Posted: Dec 2, 2021 15:39 GMT
The development of the algae that produces limestone in the ocean observes the same cycles that the axis of our planet undergoes and its rotation around the Sun, a scientific team determined.
The unicellular algae that inhabit the oceans and turn into limestone after their death, undergoing a phase of coccolith microfossil, undergo a cyclical evolution that a group of researchers from France has linked to the orbital variations of our planet.
A cycle of change in the pattern of rotation around the Sun lasts 405,000 years, during which the Earth’s orbit stretches or becomes more elliptical (orbital eccentricity phenomenon) and then is rounded again. Another 100,000-year cycle affects both the eccentricity and the position of the planetary axis, a phenomenon that several previous studies linked to periods of ice age.
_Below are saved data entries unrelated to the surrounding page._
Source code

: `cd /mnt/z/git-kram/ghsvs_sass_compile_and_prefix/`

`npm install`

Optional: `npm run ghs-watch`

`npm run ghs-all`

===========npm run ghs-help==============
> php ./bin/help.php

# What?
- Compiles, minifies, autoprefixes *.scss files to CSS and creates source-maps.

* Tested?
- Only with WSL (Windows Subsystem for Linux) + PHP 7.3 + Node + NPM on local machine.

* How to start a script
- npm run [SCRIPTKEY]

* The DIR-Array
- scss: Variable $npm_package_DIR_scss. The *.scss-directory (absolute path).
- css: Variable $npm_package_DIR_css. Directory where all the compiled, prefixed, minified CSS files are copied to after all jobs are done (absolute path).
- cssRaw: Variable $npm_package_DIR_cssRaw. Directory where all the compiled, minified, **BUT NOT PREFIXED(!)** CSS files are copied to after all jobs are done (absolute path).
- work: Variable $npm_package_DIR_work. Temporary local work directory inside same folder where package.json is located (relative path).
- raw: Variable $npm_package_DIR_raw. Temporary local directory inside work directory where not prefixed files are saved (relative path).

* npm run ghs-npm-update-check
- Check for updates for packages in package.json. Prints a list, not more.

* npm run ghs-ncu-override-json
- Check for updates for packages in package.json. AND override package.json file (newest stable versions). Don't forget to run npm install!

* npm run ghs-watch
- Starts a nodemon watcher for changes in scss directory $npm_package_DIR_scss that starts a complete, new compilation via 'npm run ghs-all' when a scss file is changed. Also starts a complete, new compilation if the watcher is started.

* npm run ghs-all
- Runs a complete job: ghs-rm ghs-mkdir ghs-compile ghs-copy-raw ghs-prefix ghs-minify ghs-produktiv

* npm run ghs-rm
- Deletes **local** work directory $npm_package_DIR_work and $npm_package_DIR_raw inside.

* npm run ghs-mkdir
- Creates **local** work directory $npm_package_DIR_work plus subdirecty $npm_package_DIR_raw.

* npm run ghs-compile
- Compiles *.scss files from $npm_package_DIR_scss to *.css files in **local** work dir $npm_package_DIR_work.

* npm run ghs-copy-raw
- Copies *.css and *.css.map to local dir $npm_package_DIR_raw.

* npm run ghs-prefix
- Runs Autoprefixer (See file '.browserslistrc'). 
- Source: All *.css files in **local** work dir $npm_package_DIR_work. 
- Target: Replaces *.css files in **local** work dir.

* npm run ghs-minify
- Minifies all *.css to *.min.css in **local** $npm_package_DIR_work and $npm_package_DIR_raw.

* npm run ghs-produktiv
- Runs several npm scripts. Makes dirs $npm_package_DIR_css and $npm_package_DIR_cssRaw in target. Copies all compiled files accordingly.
According to a statement from the French National Center for Scientific Research, their new study has revealed that when the Earth’s orbit is more circular or slightly eccentric, as in the present time, the equatorial regions of the planet experience little seasonal variation. Such a situation is advantageous for species such as algae called coccolithophores, which abound in the oceans without specializing, producing biodiversity.
On the contrary, as the eccentricity increases and more pronounced stations appear near the equator, the coccolithophores need a better adaptation to the extreme conditions and therefore diversify into many specialized speciesBut overall they end up producing less limestone.
The research focused on the analysis of samples of this sedimentary rock with numerous fossilized microorganisms inside. The scientists applied an automated method of microscopy and artificial intelligence to at least 9 million coccoliths ages up to 2.8 million years.
The measurements showed that the small algae were exposed to cycles of approximately 100,000 and 400,000 years and their diversity and number as a function of changes on the cosmic scale.
“A greater diversity of ecological niches when seasonality is high leads to a greater number of species”, explain the scientists in an article published on December 1, in which they relate this fact to the adaptation that demonstrates “the coccolith size adjustment and the degree of calcification to thrive in new environments. “
The researchers also appreciate a relationship between the abundance cycles of microscopic algae and periodic climatic changes, but they reject that a more or less warm climate directly influences the proliferation of these unicellular organisms. On the contrary, they would be the ones who can alter the proportions of gases in the atmosphere and, therefore, set the pace of climatic variations, as they concluded.